• WHAT TO WORK ON: The lines to repeat are those below from the one containing "- 微服务化改造的目的：" down to the one containing "- Service 在更新对象后，通过", both included; reproduce them exactly and nothing else.

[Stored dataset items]

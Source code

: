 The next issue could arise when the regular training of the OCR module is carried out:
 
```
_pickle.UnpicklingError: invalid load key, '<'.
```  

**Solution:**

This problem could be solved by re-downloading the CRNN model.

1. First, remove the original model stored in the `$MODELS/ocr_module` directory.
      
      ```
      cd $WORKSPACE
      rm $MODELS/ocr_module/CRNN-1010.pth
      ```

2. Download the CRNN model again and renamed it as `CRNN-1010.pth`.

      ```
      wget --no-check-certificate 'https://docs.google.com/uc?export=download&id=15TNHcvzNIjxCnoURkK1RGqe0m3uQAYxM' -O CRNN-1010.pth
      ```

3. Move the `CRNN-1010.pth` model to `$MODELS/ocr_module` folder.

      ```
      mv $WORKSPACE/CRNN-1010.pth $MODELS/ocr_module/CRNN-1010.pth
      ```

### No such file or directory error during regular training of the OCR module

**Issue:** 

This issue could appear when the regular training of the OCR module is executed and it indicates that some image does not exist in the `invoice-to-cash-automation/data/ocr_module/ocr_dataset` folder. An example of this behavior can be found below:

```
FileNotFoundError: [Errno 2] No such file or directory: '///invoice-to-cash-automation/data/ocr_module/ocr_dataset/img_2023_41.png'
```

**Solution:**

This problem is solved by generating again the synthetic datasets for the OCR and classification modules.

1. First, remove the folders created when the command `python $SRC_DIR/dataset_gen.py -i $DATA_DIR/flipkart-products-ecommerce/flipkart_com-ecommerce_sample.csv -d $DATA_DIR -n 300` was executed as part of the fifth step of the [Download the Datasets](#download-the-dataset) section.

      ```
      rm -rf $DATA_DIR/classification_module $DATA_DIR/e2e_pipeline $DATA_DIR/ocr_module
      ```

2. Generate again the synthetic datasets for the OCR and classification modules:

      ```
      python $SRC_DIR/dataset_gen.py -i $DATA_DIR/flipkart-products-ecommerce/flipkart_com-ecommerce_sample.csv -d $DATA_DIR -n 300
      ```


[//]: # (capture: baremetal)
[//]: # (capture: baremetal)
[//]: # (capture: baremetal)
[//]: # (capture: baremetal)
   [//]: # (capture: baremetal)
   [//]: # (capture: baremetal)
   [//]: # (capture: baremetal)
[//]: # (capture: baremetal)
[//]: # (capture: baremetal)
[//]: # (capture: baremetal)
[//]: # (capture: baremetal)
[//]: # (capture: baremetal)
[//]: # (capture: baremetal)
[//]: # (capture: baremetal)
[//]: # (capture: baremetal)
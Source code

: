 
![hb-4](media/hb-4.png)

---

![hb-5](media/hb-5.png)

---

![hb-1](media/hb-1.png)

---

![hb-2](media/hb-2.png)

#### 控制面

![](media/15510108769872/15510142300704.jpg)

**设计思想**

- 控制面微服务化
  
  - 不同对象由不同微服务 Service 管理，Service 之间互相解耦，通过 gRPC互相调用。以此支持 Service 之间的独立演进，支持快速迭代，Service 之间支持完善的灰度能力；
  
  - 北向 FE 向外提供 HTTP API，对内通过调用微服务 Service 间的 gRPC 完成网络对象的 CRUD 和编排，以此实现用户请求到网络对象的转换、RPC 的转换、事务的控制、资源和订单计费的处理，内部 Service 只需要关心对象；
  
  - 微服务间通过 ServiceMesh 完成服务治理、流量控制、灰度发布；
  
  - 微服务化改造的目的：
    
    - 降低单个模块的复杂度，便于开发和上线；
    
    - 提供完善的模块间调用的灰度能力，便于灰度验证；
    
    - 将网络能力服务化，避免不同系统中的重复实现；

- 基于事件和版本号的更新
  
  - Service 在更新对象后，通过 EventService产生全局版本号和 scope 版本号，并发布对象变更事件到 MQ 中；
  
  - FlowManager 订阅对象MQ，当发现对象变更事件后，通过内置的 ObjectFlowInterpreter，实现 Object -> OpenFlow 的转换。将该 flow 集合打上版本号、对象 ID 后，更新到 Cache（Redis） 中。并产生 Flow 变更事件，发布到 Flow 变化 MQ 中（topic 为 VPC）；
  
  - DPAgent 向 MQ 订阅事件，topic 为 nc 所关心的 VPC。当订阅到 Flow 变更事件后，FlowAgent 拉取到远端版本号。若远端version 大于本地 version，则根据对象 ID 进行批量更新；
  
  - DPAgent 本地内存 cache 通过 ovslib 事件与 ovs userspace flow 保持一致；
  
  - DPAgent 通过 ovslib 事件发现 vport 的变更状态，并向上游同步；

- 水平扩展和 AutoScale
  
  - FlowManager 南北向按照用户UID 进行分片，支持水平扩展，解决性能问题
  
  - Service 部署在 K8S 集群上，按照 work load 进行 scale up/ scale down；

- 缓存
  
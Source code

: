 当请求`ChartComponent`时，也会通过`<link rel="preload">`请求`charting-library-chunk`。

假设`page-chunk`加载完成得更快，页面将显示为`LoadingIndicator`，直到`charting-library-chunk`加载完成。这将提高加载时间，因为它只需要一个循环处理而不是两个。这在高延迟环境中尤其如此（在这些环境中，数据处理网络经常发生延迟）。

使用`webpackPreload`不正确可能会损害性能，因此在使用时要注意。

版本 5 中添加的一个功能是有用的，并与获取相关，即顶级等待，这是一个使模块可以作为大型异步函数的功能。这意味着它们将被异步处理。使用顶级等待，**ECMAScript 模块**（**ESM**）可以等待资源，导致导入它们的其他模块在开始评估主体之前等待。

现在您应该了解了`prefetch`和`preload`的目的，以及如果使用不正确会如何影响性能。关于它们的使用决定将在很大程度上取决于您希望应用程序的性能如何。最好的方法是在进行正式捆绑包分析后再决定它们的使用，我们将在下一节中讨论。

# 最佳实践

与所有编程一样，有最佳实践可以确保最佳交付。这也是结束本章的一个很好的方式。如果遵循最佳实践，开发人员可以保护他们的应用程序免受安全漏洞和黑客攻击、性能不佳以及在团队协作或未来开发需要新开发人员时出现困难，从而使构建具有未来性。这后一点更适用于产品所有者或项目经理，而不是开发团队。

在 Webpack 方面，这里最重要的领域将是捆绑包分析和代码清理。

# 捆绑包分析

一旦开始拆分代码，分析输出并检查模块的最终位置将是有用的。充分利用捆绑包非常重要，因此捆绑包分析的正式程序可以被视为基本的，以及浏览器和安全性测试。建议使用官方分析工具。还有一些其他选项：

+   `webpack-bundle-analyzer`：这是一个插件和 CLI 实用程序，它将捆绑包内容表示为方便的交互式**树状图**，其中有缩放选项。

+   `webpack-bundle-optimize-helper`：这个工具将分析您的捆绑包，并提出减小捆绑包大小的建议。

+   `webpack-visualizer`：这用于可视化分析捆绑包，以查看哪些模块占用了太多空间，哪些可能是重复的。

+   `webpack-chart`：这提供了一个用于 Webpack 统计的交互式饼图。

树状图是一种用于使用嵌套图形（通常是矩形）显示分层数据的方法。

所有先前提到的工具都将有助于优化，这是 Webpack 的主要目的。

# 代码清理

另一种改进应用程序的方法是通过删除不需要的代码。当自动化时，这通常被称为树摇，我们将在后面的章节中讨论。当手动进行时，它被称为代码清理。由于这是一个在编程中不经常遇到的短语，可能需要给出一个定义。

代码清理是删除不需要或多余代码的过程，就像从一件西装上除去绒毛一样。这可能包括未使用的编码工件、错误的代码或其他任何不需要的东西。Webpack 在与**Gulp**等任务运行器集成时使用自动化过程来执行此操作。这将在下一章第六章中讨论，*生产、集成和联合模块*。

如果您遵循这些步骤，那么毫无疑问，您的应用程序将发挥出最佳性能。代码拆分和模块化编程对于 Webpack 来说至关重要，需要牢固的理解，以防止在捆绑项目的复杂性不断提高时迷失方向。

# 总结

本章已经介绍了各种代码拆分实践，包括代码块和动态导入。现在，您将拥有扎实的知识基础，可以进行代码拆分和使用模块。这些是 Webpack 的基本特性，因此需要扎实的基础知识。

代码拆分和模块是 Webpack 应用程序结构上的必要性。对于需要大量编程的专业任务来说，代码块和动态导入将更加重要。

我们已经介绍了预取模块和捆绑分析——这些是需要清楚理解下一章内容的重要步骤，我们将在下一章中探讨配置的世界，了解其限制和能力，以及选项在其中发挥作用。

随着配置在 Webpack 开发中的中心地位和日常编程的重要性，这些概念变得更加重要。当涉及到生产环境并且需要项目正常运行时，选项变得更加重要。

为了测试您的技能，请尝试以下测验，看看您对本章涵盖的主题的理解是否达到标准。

• FINISHED EXERCISE:
  - 微服务化改造的目的：
    
    - 降低单个模块的复杂度，便于开发和上线；
    
    - 提供完善的模块间调用的灰度能力，便于灰度验证；
    
    - 将网络能力服务化，避免不同系统中的重复实现；

- 基于事件和版本号的更新
  
  - Service 在更新对象后，通过 EventService产生全局版本号和 scope 版本号，并发布对象变更事件到 MQ 中；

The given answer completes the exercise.